### TASK INSTRUCTIONS:
Return, word for word, the lines of the listing below from the one with "## Data Integrity" through the one with "- merge_gap=0 (no", and no other lines.

### SOURCE DATA:

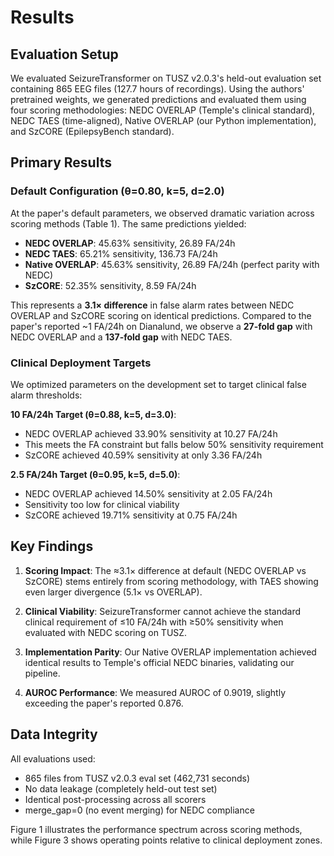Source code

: # Results

## Evaluation Setup

We evaluated SeizureTransformer on TUSZ v2.0.3's held-out evaluation set containing 865 EEG files (127.7 hours of recordings). Using the authors' pretrained weights, we generated predictions and evaluated them using four scoring methodologies: NEDC OVERLAP (Temple's clinical standard), NEDC TAES (time-aligned), Native OVERLAP (our Python implementation), and SzCORE (EpilepsyBench standard).

## Primary Results

### Default Configuration (θ=0.80, k=5, d=2.0)

At the paper's default parameters, we observed dramatic variation across scoring methods (Table 1). The same predictions yielded:

- **NEDC OVERLAP**: 45.63% sensitivity, 26.89 FA/24h
- **NEDC TAES**: 65.21% sensitivity, 136.73 FA/24h
- **Native OVERLAP**: 45.63% sensitivity, 26.89 FA/24h (perfect parity with NEDC)
- **SzCORE**: 52.35% sensitivity, 8.59 FA/24h

This represents a **3.1× difference** in false alarm rates between NEDC OVERLAP and SzCORE scoring on identical predictions. Compared to the paper's reported ~1 FA/24h on Dianalund, we observe a **27-fold gap** with NEDC OVERLAP and a **137-fold gap** with NEDC TAES.

### Clinical Deployment Targets

We optimized parameters on the development set to target clinical false alarm thresholds:

**10 FA/24h Target (θ=0.88, k=5, d=3.0)**:
- NEDC OVERLAP achieved 33.90% sensitivity at 10.27 FA/24h
- This meets the FA constraint but falls below 50% sensitivity requirement
- SzCORE achieved 40.59% sensitivity at only 3.36 FA/24h

**2.5 FA/24h Target (θ=0.95, k=5, d=5.0)**:
- NEDC OVERLAP achieved 14.50% sensitivity at 2.05 FA/24h
- Sensitivity too low for clinical viability
- SzCORE achieved 19.71% sensitivity at 0.75 FA/24h

## Key Findings

1. **Scoring Impact**: The ≈3.1× difference at default (NEDC OVERLAP vs SzCORE) stems entirely from scoring methodology, with TAES showing even larger divergence (5.1× vs OVERLAP).

2. **Clinical Viability**: SeizureTransformer cannot achieve the standard clinical requirement of ≤10 FA/24h with ≥50% sensitivity when evaluated with NEDC scoring on TUSZ.

3. **Implementation Parity**: Our Native OVERLAP implementation achieved identical results to Temple's official NEDC binaries, validating our pipeline.

4. **AUROC Performance**: We measured AUROC of 0.9019, slightly exceeding the paper's reported 0.876.

## Data Integrity

All evaluations used:
- 865 files from TUSZ v2.0.3 eval set (462,731 seconds)
- No data leakage (completely held-out test set)
- Identical post-processing across all scorers
- merge_gap=0 (no event merging) for NEDC compliance

Figure 1 illustrates the performance spectrum across scoring methods, while Figure 3 shows operating points relative to clinical deployment zones.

### EXPECTED ANSWER:
## Data Integrity

All evaluations used:
- 865 files from TUSZ v2.0.3 eval set (462,731 seconds)
- No data leakage (completely held-out test set)
- Identical post-processing across all scorers
- merge_gap=0 (no event merging) for NEDC compliance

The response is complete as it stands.